Image: Installation view, Live Pridefully: Love and Resilience within Pandemics, Queens Museum. Photo credit: Hai Zhang.

LIVE PRIDEFULLY: Love and Resilience within Pandemics - The Exhibition

Photo by TrinCity Photos

Caribbean Equality Project
est. Queens, NY, 2015
Tiffany Jade Munroe, Live Pridefully, 2021
Digital Print
Photography by Christian Thane
Courtesy of Caribbean Equality Project

Tiffany Jade Munroe (she/her/hers) is a Black Trans woman from Guyana. After experiencing homelessness and years of emotional and physical violence, she emigrated to New York City when her parents abandoned her. As an immigrant and a Trans woman, Tiffany struggled to navigate and access healthcare and immigration services until she was connected with the Caribbean Equality Project (CEP).

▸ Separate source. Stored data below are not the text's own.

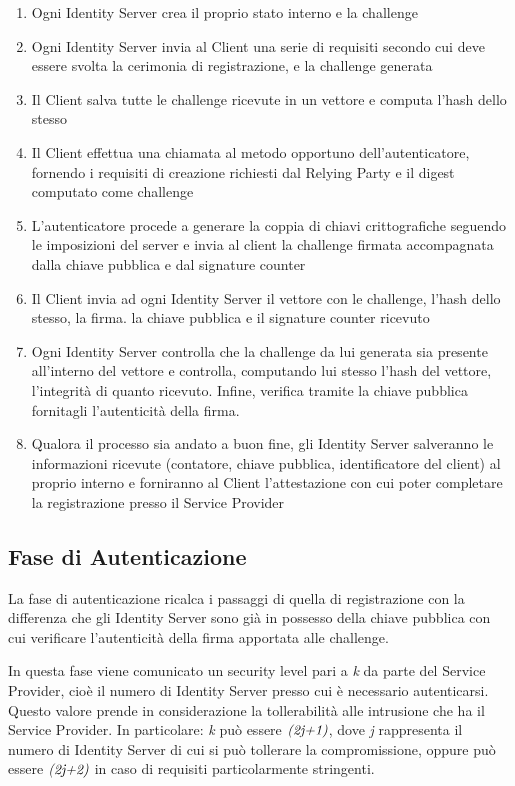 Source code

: \begin{enumerate}
	\item Ogni Identity Server crea il proprio stato interno e la challenge
	\item Ogni Identity Server invia al Client una serie di requisiti secondo cui deve essere svolta la cerimonia di registrazione, e la challenge generata
	\item Il Client salva tutte le challenge ricevute in un vettore e computa l'hash dello stesso
	\item Il Client effettua una chiamata al metodo opportuno dell'autenticatore, fornendo i requisiti di creazione richiesti dal Relying Party e il digest computato come challenge
	\item L'autenticatore procede a generare la coppia di chiavi crittografiche seguendo le imposizioni del server e invia al client la challenge firmata accompagnata dalla chiave pubblica e dal signature counter
	\item Il Client invia ad ogni Identity Server il vettore con le challenge, l'hash dello stesso, la firma. la chiave pubblica e il signature counter ricevuto
	\item Ogni Identity Server controlla che la challenge da lui generata sia presente all'interno del vettore e controlla, computando lui stesso l'hash del vettore, l'integrità di quanto ricevuto. Infine, verifica tramite la chiave pubblica fornitagli l'autenticità della firma.
	\item Qualora il processo sia andato a buon fine, gli Identity Server salveranno le informazioni ricevute (contatore, chiave pubblica, identificatore del client) al proprio interno e forniranno al Client l'attestazione con cui poter completare la registrazione presso il Service Provider
\end{enumerate} 

\subsection{Fase di Autenticazione}
\label{autenticazione}

La fase di autenticazione ricalca i passaggi di quella di registrazione con la differenza che gli Identity Server sono già in possesso della chiave pubblica con cui verificare l'autenticità della firma apportata alle challenge. 

In questa fase viene comunicato un security level pari a \emph{k} da parte del Service Provider, cioè il numero di Identity Server presso cui è necessario autenticarsi. Questo valore prende in considerazione la tollerabilità alle intrusione che ha il Service Provider. In particolare: \emph{k} può essere $ \emph{(2j+1)} $, dove \emph{j} rappresenta il numero di Identity Server di cui si può tollerare la compromissione, oppure può essere $ \emph{(2j+2)} $ in caso di requisiti particolarmente stringenti.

Today, Tiffany leads the Caribbean Equality Project's Trans Justice Unit, coordinating trans-focused community events, programming, and actions. She supports the organization's Food Justice program by volunteering at its monthly pop-up food pantries, which provide LGBTQ+ people, immigrant families, seniors, single-parent households, and HIV-impacted people with culturally-responsive groceries and fresh produce. When the COVID-19 pandemic and the Black Lives Matter movement collided, Tiffany amplified her advocacy for Black Trans rights, immigration reform, protections for asylum seekers, and civic engagement.

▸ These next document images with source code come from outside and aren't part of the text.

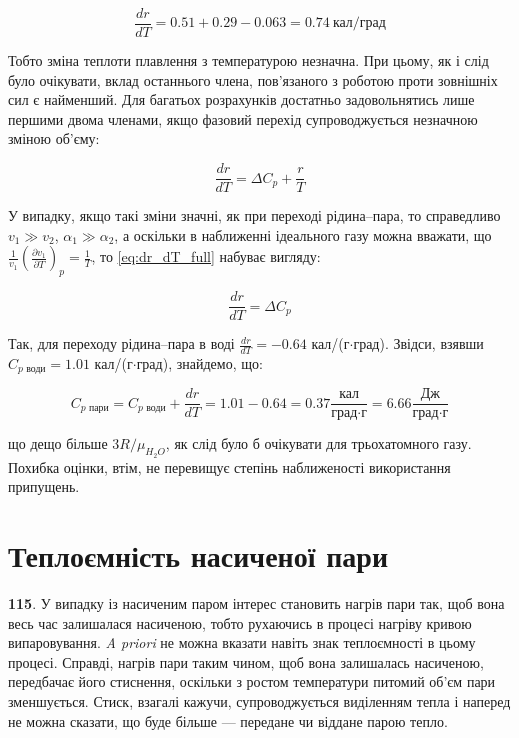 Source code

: \begin{equation}\label{eq:dr_dT_water}
\frac{dr}{dT} = 0.51 + 0.29 - 0.063 = 0.74\ \text{кал/град}
\end{equation}

Тобто зміна теплоти плавлення з температурою незначна. При цьому, як і слід було очікувати, вклад
останнього члена, пов'язаного з роботою проти зовнішніх сил є найменший. Для багатьох розрахунків
достатньо задовольнятись лише першими двома членами, якщо фазовий перехід супроводжується незначною
зміною об'єму:

\begin{equation}\label{eq:dr_dT_simple}
\frac{dr}{dT} = \Delta C_p + \frac{r}{T}
\end{equation}

У випадку, якщо такі зміни значні, як при переході рідина--пара, то справедливо $v_1 \gg v_2$,
$\alpha_1 \gg \alpha_2$, а оскільки в наближенні ідеального газу можна вважати, що
$\frac{1}{v_1}\left(\frac{\partial v_1}{\partial T}\right)_p = \frac{1}{T}$, то \eqref{eq:dr_dT_full}
набуває вигляду:

\begin{equation}\label{eq:dr_dT_gas}
\frac{dr}{dT} = \Delta C_p
\end{equation}

Так, для переходу рідина--пара в воді $\frac{dr}{dT} = -0.64$ кал/(г$\cdot$град). Звідси, взявши
$C_{p\text{ води}} = 1.01$ кал/(г$\cdot$град), знайдемо, що:

\begin{equation*}
C_{p\text{ пари}} = C_{p\text{ води}} + \frac{dr}{dT} = 1.01 - 0.64 =
0.37\frac{\text{кал}}{\text{град}\cdot\text{г}} = 6.66\frac{\text{Дж}}{\text{град}\cdot\text{г}}
\end{equation*}

що дещо більше $3R/\mu_{H_2O}$, як слід було б очікувати для трьохатомного газу. Похибка оцінки, втім,
не перевищує степінь наближеності використання припущень.

\section{Теплоємність насиченої пари}

\textbf{115}. У випадку із насиченим паром інтерес становить нагрів пари так, щоб вона весь час
залишалася насиченою, тобто рухаючись в процесі нагріву кривою випаровування. \emph{A priori} не можна
вказати навіть знак теплоємності в цьому процесі. Справді, нагрів пари таким чином, щоб вона
залишалась насиченою, передбачає його стиснення, оскільки з ростом температури питомий об'єм пари
зменшується. Стиск, взагалі кажучи, супроводжується виділенням тепла і наперед не можна сказати, що
буде більше --- передане чи віддане парою тепло.

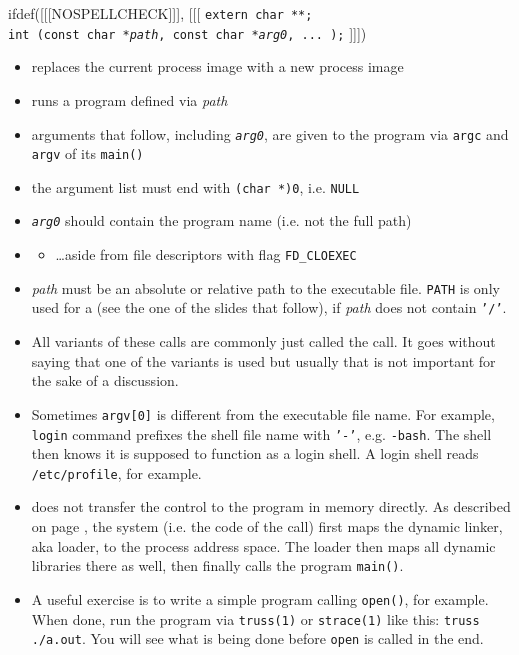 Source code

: \begin{slide}
ifdef([[[NOSPELLCHECK]]], [[[
\texttt{extern char **;\\
int (const char *\emph{path}, const char *\emph{arg0}, ... );}
]]])
\begin{itemize}
\item replaces the current process image with a new process image
\item runs a program defined via \emph{path}
\item arguments that follow, including \emph{\texttt{arg0}}, are given to the
program via \texttt{argc} and \texttt{argv} of its \texttt{main()}
\item the argument list must end with \texttt{(char *)0}, i.e. \texttt{NULL}
\item \emph{\texttt{arg0}} should contain the program name (i.e. not the full
path)
\item {}
\begin{itemize}
\item \dots{}aside from file descriptors with flag \texttt{FD\_CLOEXEC}
\end{itemize}
\end{itemize}
\end{slide}

\label{EXEC}

\begin{itemize}
\item \emph{path} must be an absolute or relative path to the executable file.
\texttt{PATH} is only used for  a  (see the one of
the slides that follow), if \emph{path} does not contain \texttt{'/'}.
\item All variants of these calls are commonly just called the 
call.  It goes without saying that one of the variants is used but usually that
is not important for the sake of a discussion.
\item Sometimes \texttt{argv[0]} is different from the executable file name.
For example, \texttt{login} command prefixes the shell file name with
\texttt{'-'}, e.g. \texttt{-bash}.  The shell then knows it is supposed to
function as a login shell.  A login shell reads \texttt{/etc/profile}, for
example.
\item {} does not transfer the control to the program in memory
directly. As described on page \pageref{RUNTIMELINKER}, the system (i.e. the
code of the  call) first maps the dynamic linker, aka loader, to the
process address space.  The loader then maps all dynamic libraries there as
well, then finally calls the program \texttt{main()}.
\item A useful exercise is to write a simple program calling \texttt{open()},
for example.  When done, run the program via \texttt{truss(1)} or
\texttt{strace(1)} like this: \texttt{truss ./a.out}. You will see what is being
done before \texttt{open} is called in the end.
\end{itemize}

Tiffany's advocacy for Trans women, sex workers, and gender-expansive people has been fearless. Her visibility at the 2020 Brooklyn Trans Liberation Rally and March was featured in The New York Times and Teen Vogue. She testified at the New York State Assembly hearing in 2021 to repeal the "Walking While Trans Ban." She participated in the City Council's hearing on Resolution 1487 ("Recognizing November 20th annually as Transgender Day of Remembrance and March 31st annually as Transgender Day of Visibility in the City of NY”) in 2020. In 2021, Tiffany spoke at the first commemoration of the Transgender Day of Remembrance at Queens Borough Hall, opening for Queens Borough President Donovan Richards. She said, "We deserve city-wide recognition and more robust laws to end workplace discrimination, access to affirming healthcare options, and immigration services to protect undocumented transgender people and asylum seekers."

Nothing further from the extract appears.